# Maintain those battery terminals



## teverth (May 18, 2009)

A quick reminder to always keep your battery terminals in top shape.

I did not and the result was a loud bang and an exploded battery . 

Here is why: A loose or otherwise not ideal connection between your cables and the battery will develop resistance. And according to Ohm's law that means that power is dissipated at the connection instead in your motor.
Ohms law: U = R*I -> Watt = U*I = R*I^2 
For example a 300A current would at say 0.01 Ohm resistance result in 900 Watt of power being dissipated at the battery terminal!! That's a lot for a battery terminal to absorb! 

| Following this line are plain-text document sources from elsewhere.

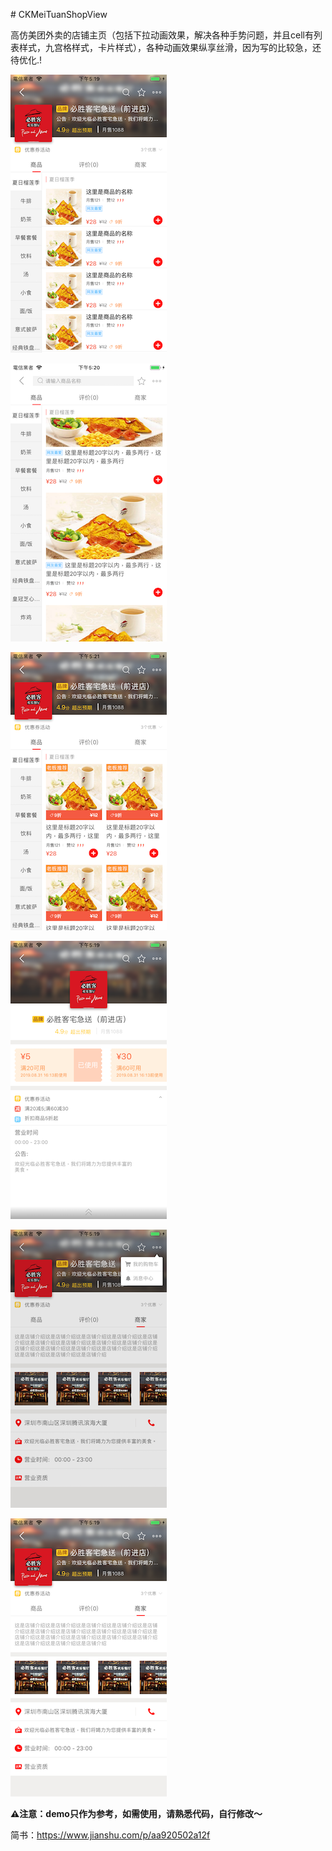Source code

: \# CKMeiTuanShopView

高仿美团外卖的店铺主页（包括下拉动画效果，解决各种手势问题，并且cell有列表样式，九宫格样式，卡片样式），各种动画效果纵享丝滑，因为写的比较急，还待优化.!



![店铺商品列表样式](/image/1.png)

![店铺商品卡片样式](/image/2.png)

![店铺商品九宫格样式](/image/3.png)

![店铺活动](/image/4.png)

![商家介绍](/image/5.png)

![店铺活动](/image/6.png)


**⚠️注意：demo只作为参考，如需使用，请熟悉代码，自行修改～**

简书：https://www.jianshu.com/p/aa920502a12f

In my case the lead of the terminal melted and dropped into the battery after melting the plastic battery case. 
A subsequent spark inside the battery led to a loud explosion which popped the battery filler caps and also shattered the top of the battery itself.
Luckily the main body of the battery stayed in order and the acid was retained... Could have been worse!


----------



## luch (Apr 21, 2009)

Yup!!!. The golf cart melted a bolt-down cable end into the battery case today. I poured water on it and it boiled. Then after 10 min I pressed on the GO peddle and the cell cover blew up and off the battery. It bounced off the bottom of the bench seat . Lucky I had the bench seat down..From now on I'm gonna run 15 min then use my Harbor Fright non contact Infrared thermometer to spot check all the cable connectors. If they gets somewhere around 15 degrees over average terminal temp I'm putting a new sweat solder pure copper connector on. Ye Gads I hope none of us ever gets a plasma fire. If so yank hard on the batt disconnect/pilot eject ring.


----------



## teverth (May 18, 2009)

luch said:


> ..From now on I'm gonna run 15 min then use my Harbor Fright non contact Infrared thermometer to spot check all the cable connectors. If they gets somewhere around 15 degrees over average terminal temp ....


What a brilliant idea. Temp change is probably one of the most reliable measurements of connection trouble!


----------



## rmay635703 (Oct 23, 2008)

Since we're on the topic of terminals what is the best way to "repour" a melted and overcleaned terminal that is down below the stud threads?

I was thinking of making a simple form and using a plumbers soldering iron and solder to reform and build up the terminal, any ideas?


----------